The findings, published in Annals of the Rheumatic Diseases, could pave the way for significant changes in the way we think about not only the treatment of RA but also about the role of nurses in health care.
"There will obviously always be a place for specialist medical input at certain times in the patient journey, but this study shows the importance of specialist rheumatology team work and is a future model of care which requires serious consideration for widespread implementation within the NHS [National Health Service],” said Professor Alan Silman, medical director of Arthritis Research U.K.
Patients in the nationwide randomized controlled trial were separated into two groups over a 12-month period. One group was assigned to nurse-led care, while the other was given rheumatologist-led care. Both groups received routine treatment and were assessed periodically.

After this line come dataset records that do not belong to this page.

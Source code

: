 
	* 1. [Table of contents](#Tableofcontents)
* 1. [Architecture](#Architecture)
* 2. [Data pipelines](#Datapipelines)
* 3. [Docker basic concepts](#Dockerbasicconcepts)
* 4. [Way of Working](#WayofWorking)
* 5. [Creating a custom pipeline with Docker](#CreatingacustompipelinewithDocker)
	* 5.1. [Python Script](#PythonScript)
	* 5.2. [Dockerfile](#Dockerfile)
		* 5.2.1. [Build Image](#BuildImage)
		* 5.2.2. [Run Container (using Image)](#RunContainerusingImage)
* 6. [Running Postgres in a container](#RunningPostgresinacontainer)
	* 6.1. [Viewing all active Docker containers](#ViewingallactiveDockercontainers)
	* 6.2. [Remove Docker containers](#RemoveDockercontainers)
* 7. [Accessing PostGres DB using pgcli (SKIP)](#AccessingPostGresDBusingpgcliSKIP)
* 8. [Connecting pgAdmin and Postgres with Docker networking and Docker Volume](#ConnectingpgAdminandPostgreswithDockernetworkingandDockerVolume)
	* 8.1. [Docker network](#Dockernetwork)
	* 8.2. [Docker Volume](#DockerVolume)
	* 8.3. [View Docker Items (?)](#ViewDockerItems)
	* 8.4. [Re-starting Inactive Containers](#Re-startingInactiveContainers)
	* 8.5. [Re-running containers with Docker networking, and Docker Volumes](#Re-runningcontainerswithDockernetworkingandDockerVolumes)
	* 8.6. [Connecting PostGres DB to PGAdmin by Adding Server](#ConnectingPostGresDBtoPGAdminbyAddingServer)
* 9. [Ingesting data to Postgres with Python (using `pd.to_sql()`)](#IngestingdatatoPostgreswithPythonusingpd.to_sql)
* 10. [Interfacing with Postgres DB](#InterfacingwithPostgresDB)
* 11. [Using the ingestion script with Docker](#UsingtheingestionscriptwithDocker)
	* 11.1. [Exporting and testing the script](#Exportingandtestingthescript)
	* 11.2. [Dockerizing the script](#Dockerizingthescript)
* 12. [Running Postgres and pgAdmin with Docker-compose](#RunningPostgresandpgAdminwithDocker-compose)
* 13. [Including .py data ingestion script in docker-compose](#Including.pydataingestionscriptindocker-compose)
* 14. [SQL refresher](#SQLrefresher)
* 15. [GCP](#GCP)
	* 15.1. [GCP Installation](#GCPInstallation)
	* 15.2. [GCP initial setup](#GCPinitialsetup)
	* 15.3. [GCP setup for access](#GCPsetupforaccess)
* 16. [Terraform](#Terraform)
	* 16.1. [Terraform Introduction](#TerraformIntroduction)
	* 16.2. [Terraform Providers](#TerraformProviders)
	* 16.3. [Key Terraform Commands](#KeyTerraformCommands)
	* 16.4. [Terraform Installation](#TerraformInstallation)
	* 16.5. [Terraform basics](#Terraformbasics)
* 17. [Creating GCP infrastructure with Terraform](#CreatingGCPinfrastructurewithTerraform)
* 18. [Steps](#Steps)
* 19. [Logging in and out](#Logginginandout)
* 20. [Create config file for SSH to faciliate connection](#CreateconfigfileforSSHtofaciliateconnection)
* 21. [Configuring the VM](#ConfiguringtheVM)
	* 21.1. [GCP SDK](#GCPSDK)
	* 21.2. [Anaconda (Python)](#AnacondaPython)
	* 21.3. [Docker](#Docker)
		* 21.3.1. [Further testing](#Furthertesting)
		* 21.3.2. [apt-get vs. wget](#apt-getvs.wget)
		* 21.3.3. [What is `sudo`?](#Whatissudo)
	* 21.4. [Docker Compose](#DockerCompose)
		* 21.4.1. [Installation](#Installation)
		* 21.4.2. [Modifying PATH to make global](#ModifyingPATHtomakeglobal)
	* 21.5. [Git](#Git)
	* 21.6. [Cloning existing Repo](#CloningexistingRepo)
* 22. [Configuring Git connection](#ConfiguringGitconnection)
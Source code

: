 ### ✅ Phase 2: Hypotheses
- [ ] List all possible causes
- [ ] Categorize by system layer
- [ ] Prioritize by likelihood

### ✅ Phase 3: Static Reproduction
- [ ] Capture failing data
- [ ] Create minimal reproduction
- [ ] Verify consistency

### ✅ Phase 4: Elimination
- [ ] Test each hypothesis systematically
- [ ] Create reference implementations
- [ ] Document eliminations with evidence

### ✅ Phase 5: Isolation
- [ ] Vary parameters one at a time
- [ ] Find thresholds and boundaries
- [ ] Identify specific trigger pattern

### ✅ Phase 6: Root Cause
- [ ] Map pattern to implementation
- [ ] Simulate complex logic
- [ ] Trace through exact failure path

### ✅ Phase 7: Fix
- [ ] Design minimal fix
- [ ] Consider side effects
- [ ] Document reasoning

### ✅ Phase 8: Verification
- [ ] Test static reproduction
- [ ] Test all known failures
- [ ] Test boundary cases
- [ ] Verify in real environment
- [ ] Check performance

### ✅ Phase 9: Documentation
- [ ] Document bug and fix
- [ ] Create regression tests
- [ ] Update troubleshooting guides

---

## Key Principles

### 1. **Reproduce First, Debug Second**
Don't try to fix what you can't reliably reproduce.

Nurse-led care was more cost-effective with respect to cost of care and disease activity change, a measurement used to evaluate the progression of RA. The most striking find in this study, however, was that those in the nursing group saw more improvement in disease activity than those in the doctor-led group. Researchers also determined that the nurses were just as competent as the rheumatologists at all individual follow-up time points and at the endpoint of the study.
Why Is This Important?
This study gives strong support to the idea that clinical nurse specialists can provide quality care at the same level as some specialist doctors.
"The development of the role of clinical nurse specialist in rheumatology has resulted in great improvements in rheumatology service, providing a high quality, accessible, and person-centered care to people with rheumatoid arthritis," said Dr. Jackie Hill, formerly of the Institute of Rheumatic and Musculoskeletal Medicine.
The study also lends credence to the importance of nurses in comprehensive healthcare. Like doctors, they have excellent qualifications, but they may also bring an extra level of personal care and comfort to those suffering from a disease as painful as RA.
How you choose to manage your RA is a personal decision, but know that you have many options available to you in addition to rheumatologists.
"Rheumatoid arthritis is, despite modern treatment, a chronic condition requiring long-term expert professional care to help patients manage their symptoms and control disease,” Sliman explained in a press release. "This care necessarily involves many different healthcare professionals.”